## What you are asked to do
Search the data below, and report every line in which "tryToInsert" occurs.

──────────────────────────────

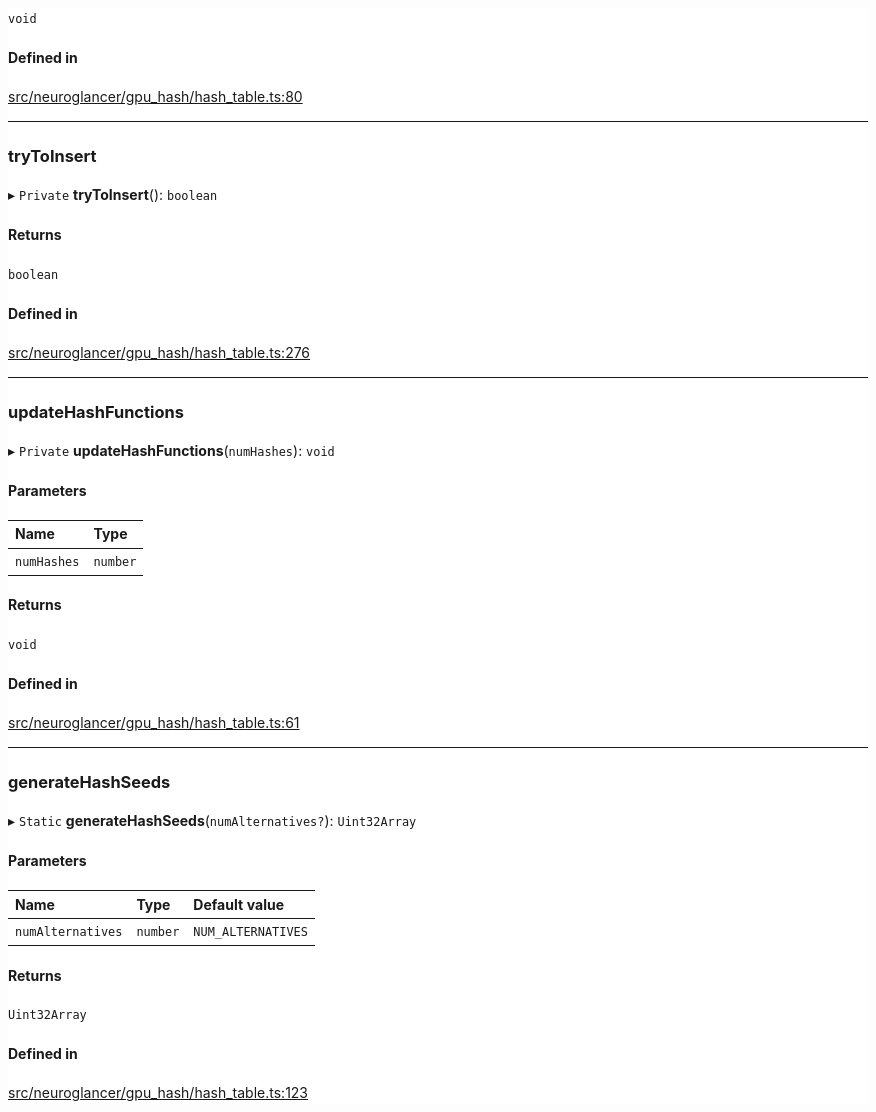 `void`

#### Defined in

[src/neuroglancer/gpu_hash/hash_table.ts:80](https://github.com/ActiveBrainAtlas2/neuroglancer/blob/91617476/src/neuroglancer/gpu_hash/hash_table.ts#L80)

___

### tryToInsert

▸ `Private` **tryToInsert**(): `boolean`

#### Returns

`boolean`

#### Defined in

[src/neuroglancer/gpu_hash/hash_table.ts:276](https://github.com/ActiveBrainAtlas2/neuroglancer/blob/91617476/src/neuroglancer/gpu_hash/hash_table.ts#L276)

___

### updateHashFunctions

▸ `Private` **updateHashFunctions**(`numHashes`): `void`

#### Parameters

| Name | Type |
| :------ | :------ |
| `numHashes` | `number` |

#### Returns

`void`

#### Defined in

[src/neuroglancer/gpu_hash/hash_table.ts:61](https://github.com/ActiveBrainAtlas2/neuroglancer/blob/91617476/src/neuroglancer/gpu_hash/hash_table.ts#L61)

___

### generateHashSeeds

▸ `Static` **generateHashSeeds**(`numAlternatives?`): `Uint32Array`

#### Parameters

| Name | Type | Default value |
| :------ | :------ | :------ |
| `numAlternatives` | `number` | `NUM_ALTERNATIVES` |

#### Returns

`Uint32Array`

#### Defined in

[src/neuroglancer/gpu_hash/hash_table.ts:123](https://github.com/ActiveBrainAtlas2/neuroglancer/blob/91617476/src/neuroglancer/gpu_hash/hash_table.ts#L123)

──────────────────────────────

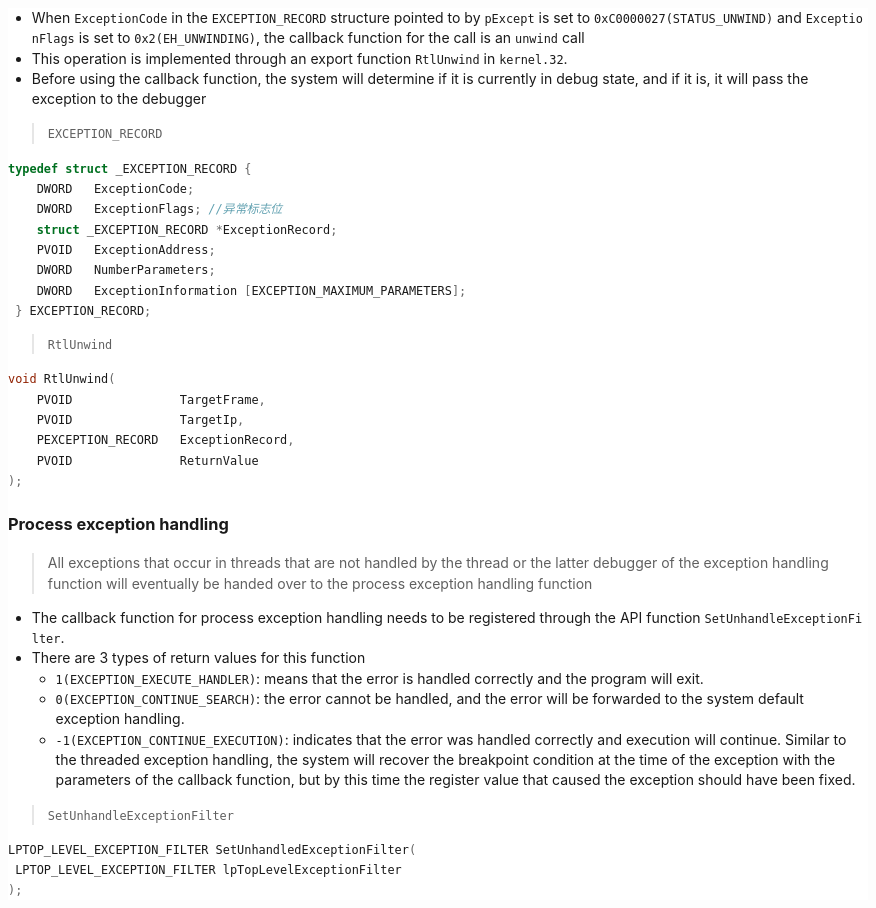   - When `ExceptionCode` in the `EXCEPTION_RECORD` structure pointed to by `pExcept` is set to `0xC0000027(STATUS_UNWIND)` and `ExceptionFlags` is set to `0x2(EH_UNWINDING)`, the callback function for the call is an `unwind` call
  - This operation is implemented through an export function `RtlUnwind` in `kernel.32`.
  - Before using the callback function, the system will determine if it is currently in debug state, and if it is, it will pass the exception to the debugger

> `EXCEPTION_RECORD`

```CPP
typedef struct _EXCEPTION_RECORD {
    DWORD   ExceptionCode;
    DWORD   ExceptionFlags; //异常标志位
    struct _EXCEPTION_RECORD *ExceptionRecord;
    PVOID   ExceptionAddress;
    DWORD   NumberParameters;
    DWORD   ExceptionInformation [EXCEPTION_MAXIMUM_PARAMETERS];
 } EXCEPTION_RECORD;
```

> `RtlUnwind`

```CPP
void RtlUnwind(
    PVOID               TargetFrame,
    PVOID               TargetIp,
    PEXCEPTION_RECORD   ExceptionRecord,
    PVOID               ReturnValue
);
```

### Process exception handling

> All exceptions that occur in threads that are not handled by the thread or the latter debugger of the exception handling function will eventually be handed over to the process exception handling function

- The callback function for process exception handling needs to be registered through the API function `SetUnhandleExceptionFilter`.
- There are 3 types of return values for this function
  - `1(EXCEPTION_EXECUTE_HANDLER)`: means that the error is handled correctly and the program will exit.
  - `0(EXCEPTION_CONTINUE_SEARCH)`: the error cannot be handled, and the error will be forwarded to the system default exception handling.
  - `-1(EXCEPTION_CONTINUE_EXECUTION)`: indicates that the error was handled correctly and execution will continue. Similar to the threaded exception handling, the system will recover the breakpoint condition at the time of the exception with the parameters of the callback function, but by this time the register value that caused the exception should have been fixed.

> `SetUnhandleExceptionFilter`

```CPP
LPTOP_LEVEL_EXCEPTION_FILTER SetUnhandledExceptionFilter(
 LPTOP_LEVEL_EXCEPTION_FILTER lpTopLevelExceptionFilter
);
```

──────────────────────────────

## Output below
### tryToInsert
▸ `Private` **tryToInsert**(): `boolean`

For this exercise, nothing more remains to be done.